I have similar exepriecne with relapsing.... I wasn't playing fro 46 weeks. that was on late July 2023( also docuemtned in my journal here) . Then I somehow convinced myself that I can control gaming. So I went and bought PS5 with Battlefield V. Along the way I told my friends( actually its one friend and my wife) that this whole addiction to gaming is BS and im not addictive and I can control it. Which was true... for the first few months . I was sitll reading attending the gym, reading books, excelling at work. But the numbers don't lie: In 2022 I read 36 books, in 2023: 20, in 2024: 15 and in 2025: 7. Also I have marriage problems ( not bc of gaming) but I genuinely think if I did not play this much, I could proper focus to fix my marriage issues. At work I am on total burn out. Only looking to do my work to acceoptacne level(read poorly ) and quickly so I can play.. jsut one more game..
I also have my personal business idea ( Simulation platform). And I am not working on that with full commitment at all. IT's look like this: I do some tasks ( it's vibe programming) which takes like 10-15m to only give myslef reward: 2h playing.... I also regurarly attended gym, now I barely can make once per 2weeks. As in a free day, instead of going, I am choosing gaming and I am convincing myself that I deserve it as I am going through a lot of lately... and its been like that for almost a year.
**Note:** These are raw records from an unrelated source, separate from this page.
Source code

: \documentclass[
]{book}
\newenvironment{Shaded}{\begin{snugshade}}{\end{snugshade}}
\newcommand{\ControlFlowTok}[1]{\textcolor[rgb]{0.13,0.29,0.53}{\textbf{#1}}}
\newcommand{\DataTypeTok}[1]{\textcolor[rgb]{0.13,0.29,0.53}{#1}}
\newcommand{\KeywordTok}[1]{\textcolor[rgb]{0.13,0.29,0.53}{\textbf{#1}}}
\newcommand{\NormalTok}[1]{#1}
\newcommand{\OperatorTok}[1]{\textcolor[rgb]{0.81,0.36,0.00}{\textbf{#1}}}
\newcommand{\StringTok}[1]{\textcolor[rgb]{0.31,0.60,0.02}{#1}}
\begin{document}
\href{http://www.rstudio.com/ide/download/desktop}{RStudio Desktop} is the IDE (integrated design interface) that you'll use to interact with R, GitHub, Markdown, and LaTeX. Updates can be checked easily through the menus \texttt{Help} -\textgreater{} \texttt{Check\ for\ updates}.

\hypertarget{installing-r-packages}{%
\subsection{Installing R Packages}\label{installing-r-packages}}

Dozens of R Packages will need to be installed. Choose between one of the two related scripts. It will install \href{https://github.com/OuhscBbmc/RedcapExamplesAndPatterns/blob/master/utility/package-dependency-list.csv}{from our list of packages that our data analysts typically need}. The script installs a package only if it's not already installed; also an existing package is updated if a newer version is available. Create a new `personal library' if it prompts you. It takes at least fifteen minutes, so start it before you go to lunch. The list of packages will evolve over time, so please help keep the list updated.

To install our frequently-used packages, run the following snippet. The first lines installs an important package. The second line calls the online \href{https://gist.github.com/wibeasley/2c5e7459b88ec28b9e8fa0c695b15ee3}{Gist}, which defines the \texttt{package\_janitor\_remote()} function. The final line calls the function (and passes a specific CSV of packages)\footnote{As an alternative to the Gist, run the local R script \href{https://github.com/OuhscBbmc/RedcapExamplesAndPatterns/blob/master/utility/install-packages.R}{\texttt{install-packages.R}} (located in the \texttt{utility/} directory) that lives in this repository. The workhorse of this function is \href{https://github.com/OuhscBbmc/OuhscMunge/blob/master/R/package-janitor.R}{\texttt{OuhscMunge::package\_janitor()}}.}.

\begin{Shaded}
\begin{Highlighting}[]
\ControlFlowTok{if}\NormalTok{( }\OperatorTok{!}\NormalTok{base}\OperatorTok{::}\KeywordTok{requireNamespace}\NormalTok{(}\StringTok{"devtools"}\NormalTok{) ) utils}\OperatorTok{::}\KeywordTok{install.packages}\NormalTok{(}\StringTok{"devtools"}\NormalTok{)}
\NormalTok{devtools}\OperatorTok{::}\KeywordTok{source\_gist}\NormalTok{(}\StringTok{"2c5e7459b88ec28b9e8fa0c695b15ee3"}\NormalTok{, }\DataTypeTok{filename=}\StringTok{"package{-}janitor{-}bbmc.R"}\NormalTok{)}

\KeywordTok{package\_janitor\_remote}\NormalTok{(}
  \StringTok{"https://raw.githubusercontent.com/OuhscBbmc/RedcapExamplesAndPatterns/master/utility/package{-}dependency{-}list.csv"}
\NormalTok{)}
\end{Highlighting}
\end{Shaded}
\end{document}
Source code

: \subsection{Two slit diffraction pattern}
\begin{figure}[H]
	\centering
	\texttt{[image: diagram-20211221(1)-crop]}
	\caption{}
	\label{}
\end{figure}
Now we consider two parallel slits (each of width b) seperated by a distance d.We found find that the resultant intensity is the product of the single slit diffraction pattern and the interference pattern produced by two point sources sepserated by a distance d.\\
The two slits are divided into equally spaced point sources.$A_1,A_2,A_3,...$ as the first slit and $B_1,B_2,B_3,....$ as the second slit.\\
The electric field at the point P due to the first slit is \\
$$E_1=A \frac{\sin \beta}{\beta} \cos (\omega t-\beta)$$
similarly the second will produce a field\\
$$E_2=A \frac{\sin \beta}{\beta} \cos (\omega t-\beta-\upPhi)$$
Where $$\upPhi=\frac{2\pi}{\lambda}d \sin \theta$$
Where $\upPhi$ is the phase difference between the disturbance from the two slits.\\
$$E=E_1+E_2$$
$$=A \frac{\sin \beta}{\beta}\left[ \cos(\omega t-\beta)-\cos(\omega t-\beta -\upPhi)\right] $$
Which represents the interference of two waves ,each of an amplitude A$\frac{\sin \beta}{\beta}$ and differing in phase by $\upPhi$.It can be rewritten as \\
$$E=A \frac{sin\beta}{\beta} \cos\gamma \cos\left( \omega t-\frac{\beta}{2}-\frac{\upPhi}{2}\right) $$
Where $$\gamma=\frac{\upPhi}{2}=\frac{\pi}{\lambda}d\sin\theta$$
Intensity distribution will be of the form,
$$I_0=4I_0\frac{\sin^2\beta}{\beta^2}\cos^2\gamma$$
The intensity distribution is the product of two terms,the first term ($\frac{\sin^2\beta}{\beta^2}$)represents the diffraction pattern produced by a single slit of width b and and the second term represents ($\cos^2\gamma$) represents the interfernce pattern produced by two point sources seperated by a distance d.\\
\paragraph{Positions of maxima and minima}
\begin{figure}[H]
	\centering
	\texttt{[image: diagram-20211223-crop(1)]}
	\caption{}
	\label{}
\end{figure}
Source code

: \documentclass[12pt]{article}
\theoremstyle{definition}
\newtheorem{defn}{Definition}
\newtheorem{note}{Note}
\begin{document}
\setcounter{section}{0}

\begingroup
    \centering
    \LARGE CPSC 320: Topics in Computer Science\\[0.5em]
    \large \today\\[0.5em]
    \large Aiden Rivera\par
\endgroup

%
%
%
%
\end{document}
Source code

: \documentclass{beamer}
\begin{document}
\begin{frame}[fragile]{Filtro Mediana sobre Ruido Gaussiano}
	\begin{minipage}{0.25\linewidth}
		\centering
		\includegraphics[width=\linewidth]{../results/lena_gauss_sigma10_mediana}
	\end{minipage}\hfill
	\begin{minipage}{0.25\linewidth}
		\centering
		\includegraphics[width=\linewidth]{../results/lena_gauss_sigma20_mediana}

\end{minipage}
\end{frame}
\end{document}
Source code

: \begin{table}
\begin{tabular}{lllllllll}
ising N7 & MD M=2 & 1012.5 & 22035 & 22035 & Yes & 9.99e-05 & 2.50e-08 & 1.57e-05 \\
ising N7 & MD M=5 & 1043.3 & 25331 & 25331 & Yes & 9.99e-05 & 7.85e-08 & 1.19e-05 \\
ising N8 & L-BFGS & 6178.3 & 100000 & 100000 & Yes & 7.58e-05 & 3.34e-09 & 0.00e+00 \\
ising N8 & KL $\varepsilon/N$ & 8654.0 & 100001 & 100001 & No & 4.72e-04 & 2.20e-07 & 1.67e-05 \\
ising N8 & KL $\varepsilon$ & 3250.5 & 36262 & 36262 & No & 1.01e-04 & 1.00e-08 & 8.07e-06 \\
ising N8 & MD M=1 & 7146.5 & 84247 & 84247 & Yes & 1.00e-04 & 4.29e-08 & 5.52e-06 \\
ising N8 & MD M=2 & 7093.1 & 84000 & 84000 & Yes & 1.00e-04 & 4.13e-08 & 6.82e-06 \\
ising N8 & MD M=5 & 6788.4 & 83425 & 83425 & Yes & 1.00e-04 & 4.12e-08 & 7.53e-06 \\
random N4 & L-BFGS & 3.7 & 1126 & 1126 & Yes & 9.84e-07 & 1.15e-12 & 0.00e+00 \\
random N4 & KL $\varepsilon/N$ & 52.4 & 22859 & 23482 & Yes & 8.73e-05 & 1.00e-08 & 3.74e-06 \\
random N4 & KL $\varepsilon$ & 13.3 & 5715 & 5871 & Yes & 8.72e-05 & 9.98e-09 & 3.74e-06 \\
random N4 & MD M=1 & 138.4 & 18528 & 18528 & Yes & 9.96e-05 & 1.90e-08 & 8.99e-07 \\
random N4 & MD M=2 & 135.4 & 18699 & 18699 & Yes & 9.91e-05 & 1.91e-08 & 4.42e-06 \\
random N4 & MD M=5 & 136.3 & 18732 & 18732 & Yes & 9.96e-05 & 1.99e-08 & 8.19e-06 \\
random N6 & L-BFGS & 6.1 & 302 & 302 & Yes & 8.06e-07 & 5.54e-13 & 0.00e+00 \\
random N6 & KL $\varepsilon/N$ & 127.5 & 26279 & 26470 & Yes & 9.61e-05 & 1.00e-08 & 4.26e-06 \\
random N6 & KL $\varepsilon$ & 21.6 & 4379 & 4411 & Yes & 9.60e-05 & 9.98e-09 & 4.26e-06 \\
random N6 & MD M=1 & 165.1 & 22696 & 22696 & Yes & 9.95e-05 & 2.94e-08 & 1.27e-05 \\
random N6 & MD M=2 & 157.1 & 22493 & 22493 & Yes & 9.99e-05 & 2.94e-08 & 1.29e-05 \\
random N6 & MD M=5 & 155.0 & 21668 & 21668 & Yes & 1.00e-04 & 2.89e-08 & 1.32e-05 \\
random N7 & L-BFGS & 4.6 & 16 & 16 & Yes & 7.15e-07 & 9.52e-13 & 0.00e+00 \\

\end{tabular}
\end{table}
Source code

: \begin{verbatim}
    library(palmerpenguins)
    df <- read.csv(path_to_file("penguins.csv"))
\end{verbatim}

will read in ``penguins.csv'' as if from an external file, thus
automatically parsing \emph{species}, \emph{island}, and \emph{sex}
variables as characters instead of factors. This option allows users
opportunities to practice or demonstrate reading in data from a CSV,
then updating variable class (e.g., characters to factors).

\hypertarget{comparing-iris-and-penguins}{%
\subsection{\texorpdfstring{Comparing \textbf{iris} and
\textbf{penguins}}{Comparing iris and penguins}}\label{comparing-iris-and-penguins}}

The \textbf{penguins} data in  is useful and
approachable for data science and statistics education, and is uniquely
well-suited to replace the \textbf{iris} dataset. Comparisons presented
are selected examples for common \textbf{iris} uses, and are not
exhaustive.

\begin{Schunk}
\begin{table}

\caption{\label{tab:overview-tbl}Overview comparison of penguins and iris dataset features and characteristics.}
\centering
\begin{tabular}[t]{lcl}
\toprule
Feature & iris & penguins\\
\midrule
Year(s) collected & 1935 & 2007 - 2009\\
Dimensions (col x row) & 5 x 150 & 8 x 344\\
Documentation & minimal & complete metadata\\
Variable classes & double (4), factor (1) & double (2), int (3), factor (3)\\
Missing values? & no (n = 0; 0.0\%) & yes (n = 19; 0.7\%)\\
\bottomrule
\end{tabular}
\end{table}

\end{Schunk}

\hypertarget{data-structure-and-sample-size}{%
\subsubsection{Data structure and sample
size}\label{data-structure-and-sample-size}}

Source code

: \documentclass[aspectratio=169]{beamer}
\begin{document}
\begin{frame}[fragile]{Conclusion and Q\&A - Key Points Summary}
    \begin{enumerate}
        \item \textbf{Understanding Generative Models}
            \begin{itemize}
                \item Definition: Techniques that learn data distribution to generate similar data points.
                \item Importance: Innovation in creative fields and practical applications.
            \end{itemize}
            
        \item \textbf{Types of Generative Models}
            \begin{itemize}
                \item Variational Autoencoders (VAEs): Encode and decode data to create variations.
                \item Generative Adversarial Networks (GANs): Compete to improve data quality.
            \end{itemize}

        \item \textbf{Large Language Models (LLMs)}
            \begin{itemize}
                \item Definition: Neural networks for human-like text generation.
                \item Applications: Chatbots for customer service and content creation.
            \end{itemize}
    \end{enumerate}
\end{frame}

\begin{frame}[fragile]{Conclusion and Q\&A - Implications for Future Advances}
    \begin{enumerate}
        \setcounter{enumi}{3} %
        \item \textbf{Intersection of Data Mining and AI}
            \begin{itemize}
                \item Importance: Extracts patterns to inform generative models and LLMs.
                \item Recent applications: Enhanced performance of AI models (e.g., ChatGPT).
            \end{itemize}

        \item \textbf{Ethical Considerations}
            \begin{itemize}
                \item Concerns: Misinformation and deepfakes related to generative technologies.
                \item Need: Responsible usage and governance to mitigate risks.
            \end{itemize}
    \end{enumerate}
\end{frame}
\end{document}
Like I said on the beggining of when I decided to relapse( 2023) I thought it is working, I was playing 1h, than done some reading, hit the gym. But this all now soudns like a dream to me. I cannot imagine now just go for gym or reading... no chance when BF V is waiting for me....
My point is it is an illusion that you can control it, gaming drains my life now like never before. Today I decided to again start not playing. I plan to sell my PS5 and all games... This time I am not even telling my friends, there is no point. If they ask, I will tell them only its just not for me.
Keep it up @TheNewMe2.0 . I will be visiting you journal to give yopui support.